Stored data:
+--

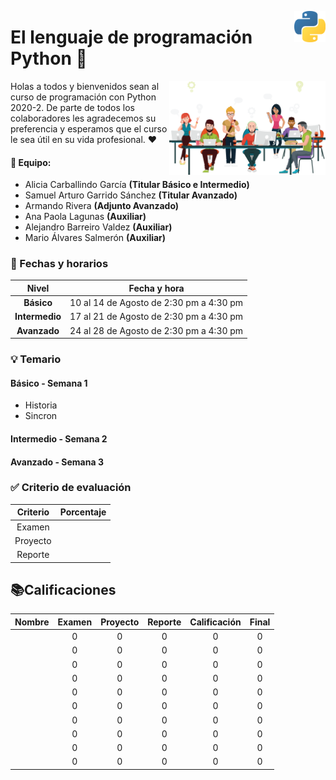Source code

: <p>
  <img src="img/featured.png" align = "right"  width="50" height="50" />
</p>

# El lenguaje de programación Python 🐍

<p>
  <img src="img/pngwing.png" align = "right"  width="250" height="150"/>
</p>

Holas a todos y bienvenidos sean al curso de programación con Python 2020-2. De parte de todos los colaboradores les agradecemos su preferencia y esperamos que el curso le sea útil en su vida profesional. ❤️

#### 🚀 Equipo:

- Alicia Carballindo García **(Titular Básico e Intermedio)**
- Samuel Arturo Garrido Sánchez **(Titular Avanzado)**
- Armando Rivera **(Adjunto Avanzado)**
- Ana Paola Lagunas **(Auxiliar)**
- Alejandro Barreiro Valdez **(Auxiliar)**
- Mario Álvares Salmerón **(Auxiliar)**


### 📅 Fechas y horarios

|    **Nivel**    |            Fecha y hora                |
|:---------------:|:--------------------------------------:|
|   **Básico**    | 10 al 14 de Agosto de 2:30 pm a 4:30 pm|
|  **Intermedio** | 17 al 21 de Agosto de 2:30 pm a 4:30 pm|
|   **Avanzado**  | 24 al 28 de Agosto de 2:30 pm a 4:30 pm|


### 💡 Temario
#### Básico - Semana 1

- Historia
- Sincron


#### Intermedio - Semana 2



#### Avanzado - Semana 3



### ✅ Criterio de evaluación 

|  Criterio   | Porcentaje |
|:----------: |:----------:|
|   Examen    |      |
|  Proyecto   |      |
|   Reporte   |      |


## 📚Calificaciones


|  Nombre   | Examen|  Proyecto  | Reporte |Calificación|Final|
|:----------: |:----------:|:-------: |:-------:|:-------:|:-------:|
|| 0 | 0 | 0 | 0 | 0
|| 0 | 0 | 0 | 0 | 0
|| 0 | 0 | 0 | 0 | 0
|| 0 | 0 | 0 | 0 | 0
|| 0 | 0 | 0 | 0 | 0
|| 0 | 0 | 0 | 0 | 0
|| 0 | 0 | 0 | 0 | 0
|| 0 | 0 | 0 | 0 | 0
|| 0 | 0 | 0 | 0 | 0
|| 0 | 0 | 0 | 0 | 0



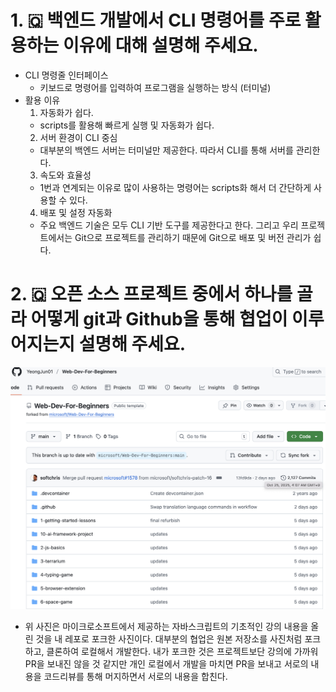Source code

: # 1. 🇶 백엔드 개발에서 CLI 명령어를 주로 활용하는 이유에 대해 설명해 주세요.

- CLI 명령줄 인터페이스
  - 키보드로 명령어를 입력하여 프로그램을 실행하는 방식 (터미널)
- 활용 이유
  1. 자동화가 쉽다.
  - scripts를 활용해 빠르게 실행 및 자동화가 쉽다.
  2. 서버 환경이 CLI 중심
  - 대부분의 백엔드 서버는 터미널만 제공한다. 따라서 CLI를 통해 서버를 관리한다.
  3. 속도와 효율성
  - 1번과 연계되는 이유로 많이 사용하는 명령어는 scripts화 해서 더 간단하게 사용할 수 있다.
  4. 배포 및 설정 자동화
  - 주요 백엔드 기술은 모두 CLI 기반 도구를 제공한다고 한다. 그리고 우리 프로젝트에서는 Git으로 프로젝트를 관리하기 때문에 Git으로 배포 및 버전 관리가 쉽다.

# 2. 🇶 오픈 소스 프로젝트 중에서 하나를 골라 어떻게 git과 Github을 통해 협업이 이루어지는지 설명해 주세요.

![fork](./png/github.png)

- 위 사진은 마이크로소프트에서 제공하는 자바스크립트의 기초적인 강의 내용을 올린 것을 내 레포로 포크한 사진이다. 대부분의 협업은 원본 저장소를 사진처럼 포크하고, 클론하여 로컬해서 개발한다. 내가 포크한 것은 프로젝트보단 강의에 가까워 PR을 보내진 않을 것 같지만 개인 로컬에서 개발을 마치면 PR을 보내고 서로의 내용을 코드리뷰를 통해 머지하면서 서로의 내용을 합친다.
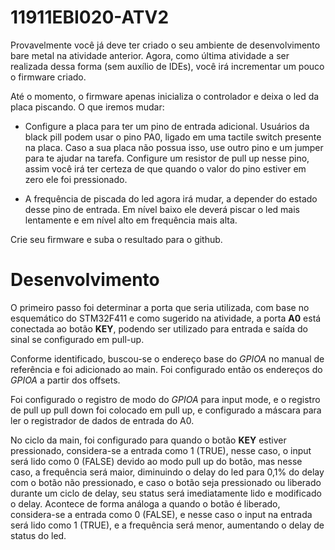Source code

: # 11911EBI020-ATV2

Provavelmente você já deve ter criado o seu ambiente de desenvolvimento bare metal na atividade anterior. Agora, como última atividade a ser realizada dessa forma (sem auxílio de IDEs), você irá incrementar um pouco o firmware criado. 

Até o momento, o firmware apenas inicializa o controlador e deixa o led da placa piscando. O que iremos mudar:

* Configure a placa para ter um pino de entrada adicional. Usuários da black pill podem usar o pino PA0, ligado em uma tactile switch presente na placa. Caso a sua placa não possua isso, use outro pino e um jumper para te ajudar na tarefa. Configure um resistor de pull up nesse pino, assim você irá ter certeza de que quando o valor do pino estiver em zero ele foi pressionado.

* A frequência de piscada do led agora irá mudar, a depender do estado desse pino de entrada. Em nível baixo ele deverá piscar o led mais lentamente e em nível alto em frequência mais alta.

Crie seu firmware e suba o resultado para o github.

# Desenvolvimento

O primeiro passo foi determinar a porta que seria utilizada, com base no esquemático do STM32F411 e como sugerido na atividade, a porta **A0** está conectada ao botão **KEY**, podendo ser utilizado para entrada e saída do sinal se configurado em pull-up.

Conforme identificado, buscou-se o endereço base do *GPIOA* no manual de referência e foi adicionado ao main. Foi configurado então os endereços do *GPIOA* a partir dos offsets.

Foi configurado o registro de modo do *GPIOA* para input mode, e o registro de pull up pull down foi colocado em pull up, e configurado a máscara para ler o registrador de dados de entrada do A0.

No ciclo da main, foi configurado para quando o botão **KEY** estiver pressionado, considera-se a entrada como 1 (TRUE), nesse caso, o input será lido como 0 (FALSE) devido ao modo pull up do botão, mas nesse caso, a frequência será maior, diminuindo o delay do led para 0,1% do delay com o botão não pressionado, e caso o botão seja pressionado ou liberado durante um ciclo de delay, seu status será imediatamente lido e modificado o delay. Acontece de forma análoga a quando o botão é liberado, considera-se a entrada como 0 (FALSE), e nesse caso o input na entrada será lido como 1 (TRUE), e a frequência será menor, aumentando o delay de status do led.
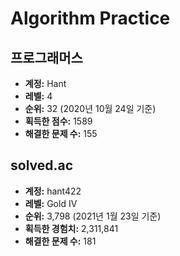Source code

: # Algorithm Practice

## 프로그래머스

- **계정:** Hant
- **레벨:** 4
- **순위:** 32 (2020년 10월 24일 기준)
- **획득한 점수:** 1589
- **해결한 문제 수:** 155

## solved.ac

- **계정:** hant422
- **레벨:** Gold IV
- **순위:** 3,798 (2021년 1월 23일 기준)
- **획득한 경험치:** 2,311,841
- **해결한 문제 수:** 181
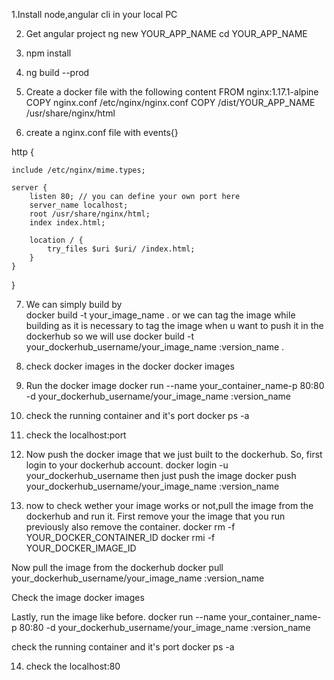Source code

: 1.Install node,angular cli in your local PC

2. Get angular project 
ng new YOUR_APP_NAME
cd YOUR_APP_NAME

3. npm install

4. ng build --prod

5. Create a docker file with the following content 
FROM nginx:1.17.1-alpine
COPY nginx.conf /etc/nginx/nginx.conf
COPY /dist/YOUR_APP_NAME /usr/share/nginx/html

6. create a nginx.conf file with 
events{}

http {

    include /etc/nginx/mime.types;

    server {
        listen 80; // you can define your own port here
        server_name localhost;
        root /usr/share/nginx/html;
        index index.html;

        location / {
            try_files $uri $uri/ /index.html;
        }
    }
}

7. We can simply build by  
docker build -t your_image_name .
or we can tag the image while building as it is necessary to tag the image when u want to push it in the dockerhub
so we will use 
docker build -t your_dockerhub_username/your_image_name :version_name .

8. check docker images in the docker 
docker images

9. Run the docker image
docker run --name your_container_name-p 80:80 -d your_dockerhub_username/your_image_name :version_name

10. check the running container and it's port 
docker ps -a

11. check the localhost:port
12. Now push the docker image that we just built to the dockerhub.
 So, first login to your dockerhub account.
docker login -u your_dockerhub_username 
then just push the image 
docker push your_dockerhub_username/your_image_name :version_name

13. now to check wether your image works or not,pull the image from the dockerhub and run it.
First remove your the image that you run previously also remove the container.
docker rm -f YOUR_DOCKER_CONTAINER_ID
docker rmi -f YOUR_DOCKER_IMAGE_ID 

Now pull the image from the dockerhub
docker pull your_dockerhub_username/your_image_name :version_name

Check the image 
docker images

Lastly, run the image like before.
docker run --name your_container_name-p 80:80 -d your_dockerhub_username/your_image_name :version_name

check the running container and it's port 
docker ps -a

14.  check the localhost:80 
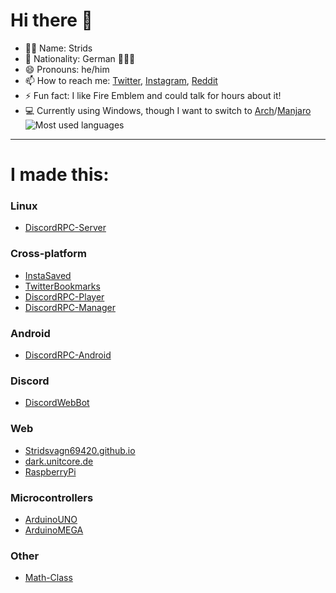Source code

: # Hi there 👋
- 👨‍💻 Name: Strids
- 🚩 Nationality: German 🖤💖💛
- 😄 Pronouns: he/him
- 📫 How to reach me: [Twitter](https://twitter.com/rog_nineteen), [Instagram](https://www.instagram.com/rog_nineteen/), [Reddit](https://www.reddit.com/user/rog_nineteen)
- ⚡ Fun fact: I like Fire Emblem and could talk for hours about it!
- 💻 Currently using Windows, though I want to switch to [Arch](https://archlinux.org/)/[Manjaro](https://manjaro.org/)
![Most used languages](https://github-readme-stats.vercel.app/api/top-langs/?username=Stridsvagn69420&layout=compact&count_private=true&hide_title=true&langs_count=14)

<hr>

# I made this:
### Linux
* [DiscordRPC-Server](https://github.com/Stridsvagn69420/DiscordRPC-Server)

### Cross-platform
* [InstaSaved](https://github.com/Stridsvagn69420/InstaSaved)
* [TwitterBookmarks](https://github.com/Stridsvagn69420/TwitterBookmarks)
* [DiscordRPC-Player](https://github.com/Stridsvagn69420/DiscordRPC-Player)
* [DiscordRPC-Manager](https://github.com/Stridsvagn69420/DiscordRPC-Manager)

### Android
* [DiscordRPC-Android](https://github.com/Stridsvagn69420/DiscordRPC-Android)

### Discord
* [DiscordWebBot](https://github.com/Stridsvagn69420/DiscordWebBot)

### Web
* [Stridsvagn69420.github.io](https://github.com/Stridsvagn69420/Stridsvagn69420.github.io)
* [dark.unitcore.de](https://github.com/Stridsvagn69420/dark.unitcore.de)
* [RaspberryPi](https://github.com/Stridsvagn69420/RaspberryPi)

### Microcontrollers
* [ArduinoUNO](https://github.com/Stridsvagn69420/ArduinoUNO)
* [ArduinoMEGA](https://github.com/Stridsvagn69420/ArduinoMEGA)

### Other
* [Math-Class](https://github.com/Stridsvagn69420/Math-Class)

+--

- Aim of the exercise: Up to and including the line containing "- Alicia Carballindo", quote each line of the entries above from the very first, please, exactly and without images.

- Solution to the exercise:
Source code

: <p>
  <img src="img/featured.png" align = "right"  width="50" height="50" />
</p>

# El lenguaje de programación Python 🐍

<p>
  <img src="img/pngwing.png" align = "right"  width="250" height="150"/>
</p>

Holas a todos y bienvenidos sean al curso de programación con Python 2020-2. De parte de todos los colaboradores les agradecemos su preferencia y esperamos que el curso le sea útil en su vida profesional. ❤️

#### 🚀 Equipo:

- Alicia Carballindo García **(Titular Básico e Intermedio)**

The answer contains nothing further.